Selected as WLRN's Sundial's January 2019 Book Club Pick
Allen has created a consummate tragicomedy of African American family
secrets and sorrows, and of faith under duress and wide open to
interpretation. Perfect timing and crackling dialogue, as well as
heartrending pain balanced by uproarious predicaments, make for a
shout-hallelujah tale of transgression and grace, a gospel of lusty and
everlasting love.
--Booklist
Like Dostoyevsky, Allen colorfully evokes the gambling milieu--the
chained (mis)fortunes of the players, their vanities and grotesqueries,
their quasi-philosophical ruminations on chance.
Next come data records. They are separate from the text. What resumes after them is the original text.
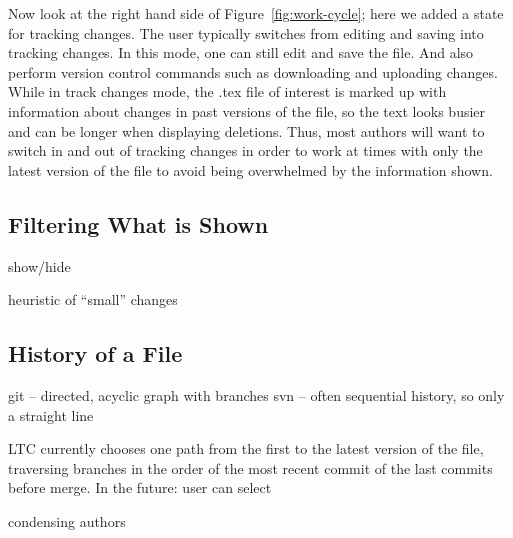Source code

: Now look at the right hand side of Figure~\ref{fig:work-cycle}; here we added a state for tracking changes.  The user typically switches from editing and saving into tracking changes.  In this mode, one can still edit and save the file.  And also perform version control commands such as downloading and uploading changes.  While in track changes mode, the .tex file of interest is marked up with information about changes in past versions of the file, so the text looks busier and can be longer when displaying deletions.  Thus, most authors will want to switch in and out of tracking changes in order to work at times with only the latest version of the file to avoid being overwhelmed by the information shown.

\subsection{Filtering What is Shown}

show/hide

heuristic of ``small'' changes

\subsection{History of a File}

git -- directed, acyclic graph with branches
svn -- often sequential history, so only a straight line

LTC currently chooses one path from the first to the latest version of the file, traversing branches in the order of the most recent commit of the last commits before merge.  In the future: user can select

condensing authors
Like Burroughs, he is a
dispassionate chronicler of the addict's daily ritual, neither
glorifying nor vilifying the matter at hand.
--The New York Times Book Review, on All or Nothing
Into an austere community of Christian believers at the Church of Our
Blessed Redeemer Who Walked Upon the Waters come the star-crossed
African American Romeo and Juliet. In the world of Jesus Boy, Romeo is
sixteen-year-old Elwyn Parker, a devout and sincere piano prodigy who
learns too late that the saintly girl he has had a crush on all his life
is inexplicably pregnant and soon to be wed. Juliet is the beautiful
widow, Sister Morrisohn, age forty-two, who, in the pain and confused
emotions of her grieving, ends up in Elwyn's arms.
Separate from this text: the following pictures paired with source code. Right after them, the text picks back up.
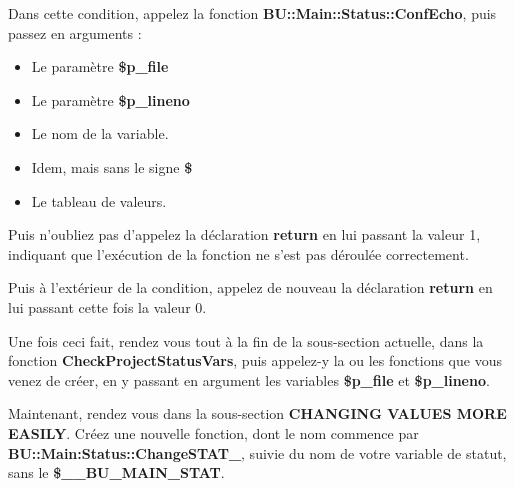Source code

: \documentclass[a4paper,10pt]{article}
\begin{document}
\begin{justify}
    Dans cette condition, appelez la fonction \textbf{\color{mauve}BU::Main::Status::ConfEcho}, puis passez en arguments :

    \begin{itemize}
        \item Le paramètre \textbf{\color{orange}\$p\_file}\\

        \item Le paramètre \textbf{\color{orange}\$p\_lineno}\\

        \item Le nom de la variable.\\

        \item Idem, mais sans le signe \textbf{\$}\\

        \item Le tableau de valeurs.
    \end{itemize}
\end{justify}

\begin{justify}
    Puis n'oubliez pas d'appelez la déclaration \textbf{\color{gray}return} en lui passant la valeur 1, indiquant que l'exécution de la fonction ne s'est pas déroulée correctement.
\end{justify}

\begin{justify}
    Puis à l'extérieur de la condition, appelez de nouveau la déclaration \textbf{\color{gray}return} en lui passant cette fois la valeur 0.
\end{justify}

\begin{justify}
    Une fois ceci fait, rendez vous tout à la fin de la sous-section actuelle, dans la fonction \textbf{\color{mauve}CheckProjectStatusVars}, puis appelez-y la ou les fonctions que vous venez de créer, en y passant en argument les variables \textbf{\color{orange}\$p\_file} et \textbf{\color{orange}\$p\_lineno}.\\[1\baselineskip]
\end{justify}


\begin{justify}
    Maintenant, rendez vous dans la sous-section \textbf{CHANGING VALUES MORE EASILY}. Créez une nouvelle fonction, dont le nom commence par \textbf{\color{mauve}BU::Main:Status::ChangeSTAT\_}, suivie du nom de votre variable de statut, sans le \textbf{\color{orange}\$\_\_BU\_MAIN\_STAT}.
\end{justify}
\end{document}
Despite the problems posed by their age difference and the strict
prohibitions of their strong religious beliefs, Elwyn and Sister
Morrisohn's love is true, and as it grows among the ascetics,
abstainers, and holy ghost rollers of their church, it exposes with wit,
poignancy, and insight the dark secrets and ancient crimes of the pious.
In Jesus Boy, Elwyn learns through tragedy and epiphany that the holy
are no different from the rest of us.